[TASK DATA]
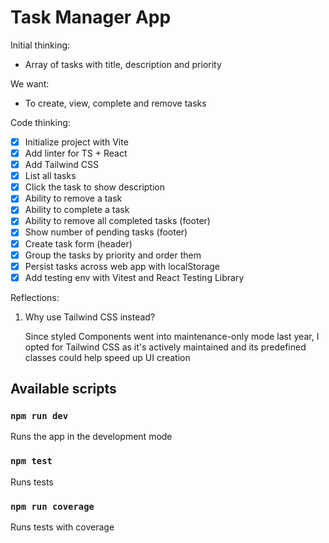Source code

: # Task Manager App

Initial thinking:

- Array of tasks with title, description and priority

 We want:

- To create, view, complete and remove tasks

Code thinking:

- [x] Initialize project with Vite
- [x] Add linter for TS + React
- [x] Add Tailwind CSS
- [x] List all tasks
- [x] Click the task to show description
- [x] Ability to remove a task
- [x] Ability to complete a task
- [x] Ability to remove all completed tasks (footer)
- [x] Show number of pending tasks (footer)
- [x] Create task form (header)
- [x] Group the tasks by priority and order them
- [x] Persist tasks across web app with localStorage
- [x] Add testing env with Vitest and React Testing Library

Reflections:

1. Why use Tailwind CSS instead?
    
    Since styled Components went into maintenance-only mode last year, I opted for Tailwind CSS as it's actively maintained and its predefined classes could help speed up UI creation

## Available scripts

### `npm run dev`

Runs the app in the development mode

###  `npm test`

Runs tests

###  `npm run coverage`

Runs tests with coverage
[/TASK DATA]
_AIM OF THE TASK_: Please return only the lines from the one that contains "- [x] Ability to remove a task" through the final line of the entries, each exactly as written.

_RESULT OF THIS TASK_:
- [x] Ability to remove a task
- [x] Ability to complete a task
- [x] Ability to remove all completed tasks (footer)
- [x] Show number of pending tasks (footer)
- [x] Create task form (header)
- [x] Group the tasks by priority and order them
- [x] Persist tasks across web app with localStorage
- [x] Add testing env with Vitest and React Testing Library

Reflections:

1. Why use Tailwind CSS instead?
    
    Since styled Components went into maintenance-only mode last year, I opted for Tailwind CSS as it's actively maintained and its predefined classes could help speed up UI creation

## Available scripts

### `npm run dev`

Runs the app in the development mode

###  `npm test`

Runs tests

###  `npm run coverage`

Runs tests with coverage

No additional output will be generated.